INFORMATION PROVIDED
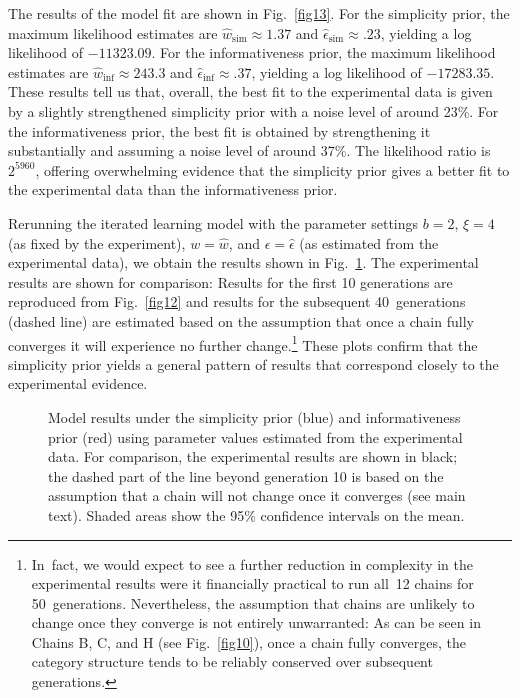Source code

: \documentclass[doc,biblatex]{apa7}
\begin{document}
The results of the model fit are shown in Fig.~\ref{fig13}. For the simplicity prior, the maximum likelihood estimates are $\hat{w}_\mathrm{sim} \approx 1.37$ and $\hat{\epsilon}_\mathrm{sim} \approx .23$, yielding a log likelihood of $-11323.09$. For the informativeness prior, the maximum likelihood estimates are $\hat{w}_\mathrm{inf} \approx 243.3$ and $\hat{\epsilon}_\mathrm{inf} \approx .37$, yielding a log likelihood of $-17283.35$. These results tell us that, overall, the best fit to the experimental data is given by a slightly strengthened simplicity prior with a noise level of around 23\%. For the informativeness prior, the best fit is obtained by strengthening it substantially and assuming a noise level of around 37\%. The likelihood ratio is $2^{5960}$, offering overwhelming evidence that the simplicity prior gives a better fit to the experimental data than the informativeness prior.

Rerunning the iterated learning model with the parameter settings $b=2$, $\xi=4$ (as fixed by the experiment), $w=\hat{w}$, and $\epsilon=\hat{\epsilon}$ (as estimated from the experimental data), we obtain the results shown in Fig.~\ref{fig14}. The experimental results are shown for comparison: Results for the first 10 generations are reproduced from Fig.~\ref{fig12} and results for the subsequent 40~generations (dashed line) are estimated based on the assumption that once a chain fully converges it will experience no further change.\footnote{In~fact, we would expect to see a further reduction in complexity in the experimental results were it financially practical to run all~12 chains for 50~generations. Nevertheless, the assumption that chains are unlikely to change once they converge is not entirely unwarranted: As can be seen in Chains B, C, and H (see Fig.~\ref{fig10}), once a chain fully converges, the category structure tends to be reliably conserved over subsequent generations.} These plots confirm that the simplicity prior yields a general pattern of results that correspond closely to the experimental evidence.

	\begin{figure}
	\vspace*{2pt}
	\caption{Model results under the simplicity prior (blue) and informativeness prior (red) using parameter values estimated from the experimental data. For comparison, the experimental results are shown in black; the dashed part of the line beyond generation 10 is based on the assumption that a chain will not change once it converges (see main text). Shaded areas show the 95\% confidence intervals on the mean.}
	\label{fig14}
	\end{figure}
\end{document}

REQUIRED ACTION
Print each record as it appears above, dropping every picture from the copy.

RESPONSE BELOW
Source code

: \documentclass[doc,biblatex]{apa7}
\begin{document}
The results of the model fit are shown in Fig.~\ref{fig13}. For the simplicity prior, the maximum likelihood estimates are $\hat{w}_\mathrm{sim} \approx 1.37$ and $\hat{\epsilon}_\mathrm{sim} \approx .23$, yielding a log likelihood of $-11323.09$. For the informativeness prior, the maximum likelihood estimates are $\hat{w}_\mathrm{inf} \approx 243.3$ and $\hat{\epsilon}_\mathrm{inf} \approx .37$, yielding a log likelihood of $-17283.35$. These results tell us that, overall, the best fit to the experimental data is given by a slightly strengthened simplicity prior with a noise level of around 23\%. For the informativeness prior, the best fit is obtained by strengthening it substantially and assuming a noise level of around 37\%. The likelihood ratio is $2^{5960}$, offering overwhelming evidence that the simplicity prior gives a better fit to the experimental data than the informativeness prior.

Rerunning the iterated learning model with the parameter settings $b=2$, $\xi=4$ (as fixed by the experiment), $w=\hat{w}$, and $\epsilon=\hat{\epsilon}$ (as estimated from the experimental data), we obtain the results shown in Fig.~\ref{fig14}. The experimental results are shown for comparison: Results for the first 10 generations are reproduced from Fig.~\ref{fig12} and results for the subsequent 40~generations (dashed line) are estimated based on the assumption that once a chain fully converges it will experience no further change.\footnote{In~fact, we would expect to see a further reduction in complexity in the experimental results were it financially practical to run all~12 chains for 50~generations. Nevertheless, the assumption that chains are unlikely to change once they converge is not entirely unwarranted: As can be seen in Chains B, C, and H (see Fig.~\ref{fig10}), once a chain fully converges, the category structure tends to be reliably conserved over subsequent generations.} These plots confirm that the simplicity prior yields a general pattern of results that correspond closely to the experimental evidence.

	\begin{figure}
	\vspace*{2pt}
	\caption{Model results under the simplicity prior (blue) and informativeness prior (red) using parameter values estimated from the experimental data. For comparison, the experimental results are shown in black; the dashed part of the line beyond generation 10 is based on the assumption that a chain will not change once it converges (see main text). Shaded areas show the 95\% confidence intervals on the mean.}
	\label{fig14}
	\end{figure}
\end{document}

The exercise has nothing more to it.